A tour of the abbey passes through a sequence of ceremonial courtyards, guest apartments, hall and library, culminating in a church of unsurpassed decorative richness.
The concert takes place in the Kolomanisaal, the summer refectory of the abbey. Walls and vault are covered in frescoes by Gaetano Fanti and Paul Troger, the leading fresco specialists of their time in the Austrian empire.
Concert, 4.45pm
Melk Abbey, Kolomanisaal
Vienna Chamber Orchestra
Wolfgang Redik violin, concertmaster
Mozart Symphonies
While it is a romanticising fallacy to view No.s 39, 40 and 41 as Mozart’s symphonic testament, he does seem to have designed the trilogy as a showcase for the fullest range of his art. No. 40 in G minor veers between lyrical pathos and a violence unmatched in eighteenthcentury symphonies, while the ‘Jupiter’, No. 41, with its stupendous contrapuntal finale, crowns a long Austrian tradition of ceremonial symphonies in C major. In more relaxed mode are the delightful violin Rondo and Adagio, composed for the Salzburg concertmaster Brunetti.
Return to the ship for dinner and sail overnight to Vienna.
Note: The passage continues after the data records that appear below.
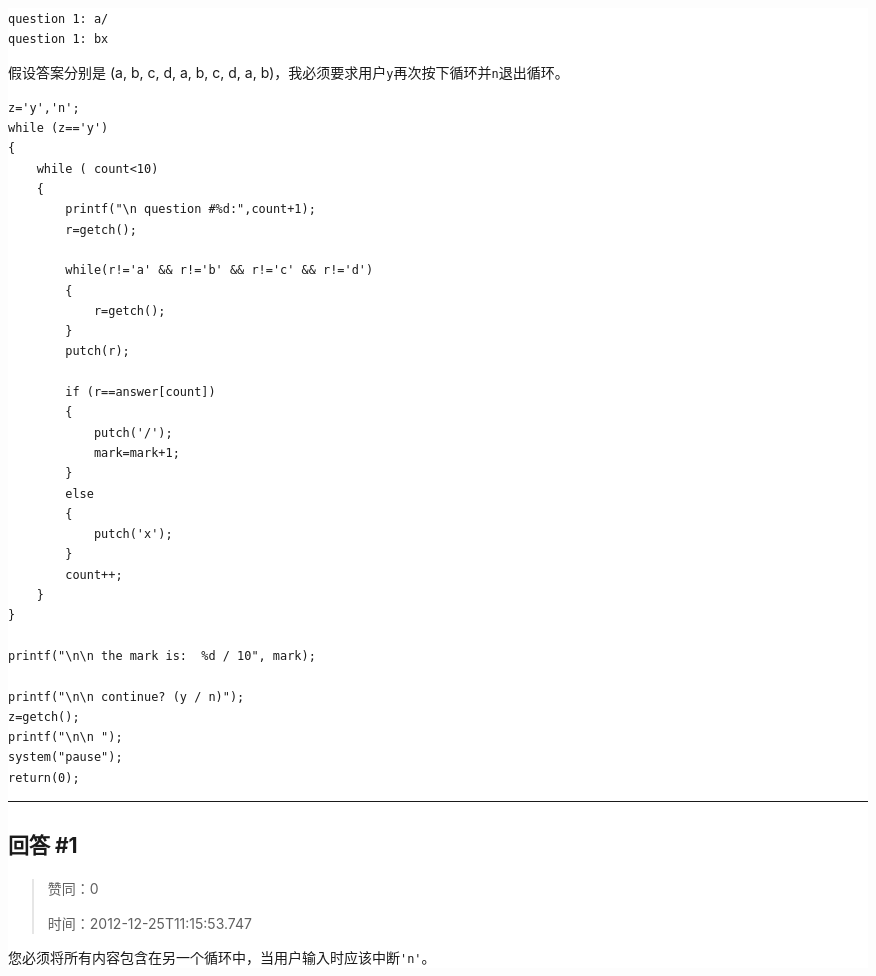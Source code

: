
 ```
question 1: a/
question 1: bx 
```

假设答案分别是 (a, b, c, d, a, b, c, d, a, b)，我必须要求用户`y`再次按下循环并`n`退出循环。

```
z='y','n';
while (z=='y')
{
    while ( count<10)
    {
        printf("\n question #%d:",count+1);
        r=getch();

        while(r!='a' && r!='b' && r!='c' && r!='d')  
        {
            r=getch();
        }
        putch(r);    

        if (r==answer[count])
        {
            putch('/');
            mark=mark+1;
        }
        else 
        {
            putch('x');
        }
        count++;
    }
}

printf("\n\n the mark is:  %d / 10", mark);

printf("\n\n continue? (y / n)");
z=getch();      
printf("\n\n ");
system("pause");
return(0); 
```

* * *

## 回答 #1

> 赞同：0
> 
> 时间：2012-12-25T11:15:53.747

您必须将所有内容包含在另一个循环中，当用户输入时应该中断`'n'`。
Walkers: a morning walk (c. 6km) begins in woods of pine, beech and birch to the sound of tumbling streams before descending through upland pastures and farmland. Walk on moderately gentle woodland paths and quiet roads, with glimpses of the Danube, the few steep sections being fairly short. An included lunch precedes the short journey to Melk, a guided tour of the abbey and the first concert for this group. Return to Dürnstein for dinner and the second of two nights.
Wake up at a mooring 20 minutes from the centre of Vienna.
Principal seat of the Habsburgs for over 600 years, Vienna became capital of a vast agglomeration of territories that encompassed much of central and eastern Europe. The fabric of the city is a glorious mix of the magnificent and the charming, the imperious and the unpretentious. It remains one of the world’s greatest centres for the arts, and has no rivals for its dominant place in the history of music.
The morning is free to explore the city and visit a museum or two. The Kunsthistorisches Museum should not be missed, the Belvedere Palace has paintings by Klimt, the Beethoven apartment is fascinating, MAK an exciting museum of decorative arts. We will give guidance.
In the early afternoon there is a short coach journey to Klosterneuburg Abbey, where guided tours precede the lateafternoon concert.
Founded in 1114, Klosterneuburg
Abbey is best known as the ‘Austrian Escorial’, a Baroque monastery-palace begun by Emperor Charles V in 1730 but left incomplete 100 years later. From the Middle Ages there remain a beautiful cloister and some astonishing artworks. The concert takes place in the Augustinus Hall, a charming Rococo room off a quiet courtyard.